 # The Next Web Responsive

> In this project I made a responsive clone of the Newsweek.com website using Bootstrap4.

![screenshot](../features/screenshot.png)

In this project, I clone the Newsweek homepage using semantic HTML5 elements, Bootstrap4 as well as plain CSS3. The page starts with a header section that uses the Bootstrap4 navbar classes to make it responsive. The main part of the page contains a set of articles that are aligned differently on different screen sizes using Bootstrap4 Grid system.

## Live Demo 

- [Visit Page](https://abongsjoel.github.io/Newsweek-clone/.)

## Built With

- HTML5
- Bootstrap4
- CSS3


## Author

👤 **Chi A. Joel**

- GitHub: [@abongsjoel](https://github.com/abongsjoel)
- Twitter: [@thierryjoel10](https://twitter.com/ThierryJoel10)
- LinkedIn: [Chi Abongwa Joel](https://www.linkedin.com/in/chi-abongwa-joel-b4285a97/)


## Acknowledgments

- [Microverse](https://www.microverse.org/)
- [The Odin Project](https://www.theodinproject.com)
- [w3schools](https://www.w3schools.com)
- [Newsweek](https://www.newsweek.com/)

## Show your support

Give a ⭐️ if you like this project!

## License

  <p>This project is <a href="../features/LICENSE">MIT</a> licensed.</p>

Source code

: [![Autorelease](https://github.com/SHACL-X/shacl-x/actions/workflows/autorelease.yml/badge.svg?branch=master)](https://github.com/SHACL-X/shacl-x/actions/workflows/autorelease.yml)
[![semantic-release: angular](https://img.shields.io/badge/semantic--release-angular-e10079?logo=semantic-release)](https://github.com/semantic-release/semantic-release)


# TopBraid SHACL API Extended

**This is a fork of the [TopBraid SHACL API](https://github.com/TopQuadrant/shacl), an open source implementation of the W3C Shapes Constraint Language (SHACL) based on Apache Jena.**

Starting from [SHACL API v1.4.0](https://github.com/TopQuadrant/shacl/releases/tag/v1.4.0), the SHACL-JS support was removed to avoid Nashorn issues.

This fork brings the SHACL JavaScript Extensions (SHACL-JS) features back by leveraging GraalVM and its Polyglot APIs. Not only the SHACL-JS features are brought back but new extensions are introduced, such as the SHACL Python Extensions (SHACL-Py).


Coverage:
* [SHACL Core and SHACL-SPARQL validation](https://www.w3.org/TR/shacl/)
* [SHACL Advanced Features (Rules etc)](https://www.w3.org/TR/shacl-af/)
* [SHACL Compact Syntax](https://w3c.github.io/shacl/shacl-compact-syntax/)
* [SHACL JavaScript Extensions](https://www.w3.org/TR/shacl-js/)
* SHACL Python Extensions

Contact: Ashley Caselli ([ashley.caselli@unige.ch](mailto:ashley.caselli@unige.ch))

REQUIRED WORK |
Give each line of the records above again, unchanged.

ANSWER SECTION |
 # The Next Web Responsive

> In this project I made a responsive clone of the Newsweek.com website using Bootstrap4.

![screenshot](../features/screenshot.png)

In this project, I clone the Newsweek homepage using semantic HTML5 elements, Bootstrap4 as well as plain CSS3. The page starts with a header section that uses the Bootstrap4 navbar classes to make it responsive. The main part of the page contains a set of articles that are aligned differently on different screen sizes using Bootstrap4 Grid system.

## Live Demo 

- [Visit Page](https://abongsjoel.github.io/Newsweek-clone/.)

## Built With

- HTML5
- Bootstrap4
- CSS3


## Author

👤 **Chi A. Joel**

- GitHub: [@abongsjoel](https://github.com/abongsjoel)
- Twitter: [@thierryjoel10](https://twitter.com/ThierryJoel10)
- LinkedIn: [Chi Abongwa Joel](https://www.linkedin.com/in/chi-abongwa-joel-b4285a97/)


## Acknowledgments

- [Microverse](https://www.microverse.org/)
- [The Odin Project](https://www.theodinproject.com)
- [w3schools](https://www.w3schools.com)
- [Newsweek](https://www.newsweek.com/)

## Show your support

Give a ⭐️ if you like this project!

## License

  <p>This project is <a href="../features/LICENSE">MIT</a> licensed.</p>

Source code

: [![Autorelease](https://github.com/SHACL-X/shacl-x/actions/workflows/autorelease.yml/badge.svg?branch=master)](https://github.com/SHACL-X/shacl-x/actions/workflows/autorelease.yml)
[![semantic-release: angular](https://img.shields.io/badge/semantic--release-angular-e10079?logo=semantic-release)](https://github.com/semantic-release/semantic-release)


# TopBraid SHACL API Extended

**This is a fork of the [TopBraid SHACL API](https://github.com/TopQuadrant/shacl), an open source implementation of the W3C Shapes Constraint Language (SHACL) based on Apache Jena.**

Starting from [SHACL API v1.4.0](https://github.com/TopQuadrant/shacl/releases/tag/v1.4.0), the SHACL-JS support was removed to avoid Nashorn issues.

This fork brings the SHACL JavaScript Extensions (SHACL-JS) features back by leveraging GraalVM and its Polyglot APIs. Not only the SHACL-JS features are brought back but new extensions are introduced, such as the SHACL Python Extensions (SHACL-Py).


Coverage:
* [SHACL Core and SHACL-SPARQL validation](https://www.w3.org/TR/shacl/)
* [SHACL Advanced Features (Rules etc)](https://www.w3.org/TR/shacl-af/)
* [SHACL Compact Syntax](https://w3c.github.io/shacl/shacl-compact-syntax/)
* [SHACL JavaScript Extensions](https://www.w3.org/TR/shacl-js/)
* SHACL Python Extensions

Contact: Ashley Caselli ([ashley.caselli@unige.ch](mailto:ashley.caselli@unige.ch))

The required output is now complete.